Android is nothing to WebOS
You make it sound like it's been slapped together in half an hour when in fact it's pretty much recognised as the best mobile OS out there.You sure you dont mean the Android interface is nothing to the WebOS interface?
WebOS is essentially WebKit on linux.
You make it sound like it's been slapped together in half an hour when in fact it's pretty much recognised as the best mobile OS out there.
It's certainly the best I've ever used.
Not at all, its just down to the architecture. WebOS is essentially a visual layer on top of a regular linux kernal. The bottom layers are pretty generic, its the user interface that's put on top of it that makes it magic. So its easy to put it on top of something else. If someone does buy them, I hope its RIM. They have the good hardware that fits the WebOS concept and an interface that by their own admission is not really up to much.
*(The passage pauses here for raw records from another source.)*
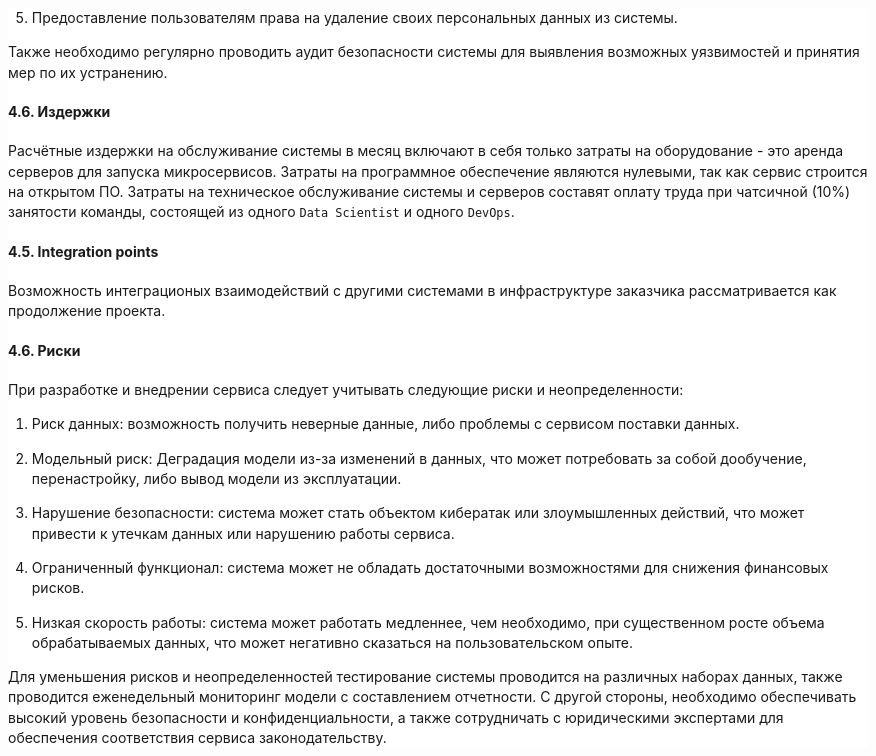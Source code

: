 5. Предоставление пользователям права на удаление своих персональных данных из системы.

Также необходимо регулярно проводить аудит безопасности системы для выявления возможных уязвимостей и принятия мер по их устранению. 
  
#### 4.6. Издержки  
  
Расчётные издержки на обслуживание системы в месяц включают в себя только затраты на оборудование - это аренда серверов для запуска микросервисов. Затраты на программное обеспечение являются нулевыми, так как сервис строится на открытом ПО. Затраты на техническое обслуживание системы и серверов составят оплату труда при чатсичной (10%) занятости команды, состоящей из одного `Data Scientist` и одного `DevOps`.
  
#### 4.5. Integration points  
  
Возможность интеграционых взаимодействий с другими системами в инфраструктуре заказчика рассматривается как продолжение проекта.
  
#### 4.6. Риски  
  
При разработке и внедрении сервиса следует учитывать следующие риски и неопределенности:

1. Риск данных: возможность получить неверные данные, либо проблемы с сервисом поставки данных.

2. Модельный риск: Деградация модели из-за изменений в данных, что может потребовать за собой дообучение, перенастройку, либо вывод модели из эксплуатации.

3. Нарушение безопасности: система может стать объектом кибератак или злоумышленных действий, что может привести к утечкам данных или нарушению работы сервиса.

4. Ограниченный функционал: система может не обладать достаточными возможностями для снижения финансовых рисков.

5. Низкая скорость работы: система может работать медленнее, чем необходимо, при существенном росте объема обрабатываемых данных, что может негативно сказаться на пользовательском опыте.

Для уменьшения рисков и неопределенностей тестирование системы проводится на различных наборах данных, также проводится еженедельный мониторинг модели с составлением отчетности. С другой стороны, необходимо обеспечивать высокий уровень безопасности и конфиденциальности, а также сотрудничать с юридическими экспертами для обеспечения соответствия сервиса законодательству.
They might make a consumer version or just keep Palm.
Blackberries are part of a larger system for employees of large companies. The blackberry OS has full end to end encryption of all its data, one of its key marketing points.
That is something that cannot be shoehorned into an OS it has to be built in from the very start.
Buy out any day now then...
I doubt it...why by Palm and service it's considerable debts when Android exists already and is backed by Google? Makes no sense for Dell, or RIM or just about anyone else.
Oh yeah so they do, the iPaq was a compaq brand.
That set the world alight.
Lazy Llama said:
WebOS despite some serious press praise and actually being pretty good, failed.
I can't see how HP can remove the stranglehold that Apple and its App's have. HP have never produced anything as consumer focused as the iPhone and iTunes. Their laptops might be sold to the public, but it seems that no matter how hard HP try, cant quite get away from being a corporate company.
Webos will make a great tablet OS, battery life is my only qualm with my pre, functionally its superb.
The word is that Palm's existing hardware roadmap is basically untouched at this point by this acquisition, but the good news on the HP end of things is that the company sees webOS as a "prized asset," and they intend to "scale it across multiple connected devices." That sounds like tablets to us, and HP didn't beat back that assumption.
In fact the only person who is crying into his beer is the Celtic crooner and smug purveyor of Irish noise, Bono. Apparently he lost an estimated £92 million on the deal.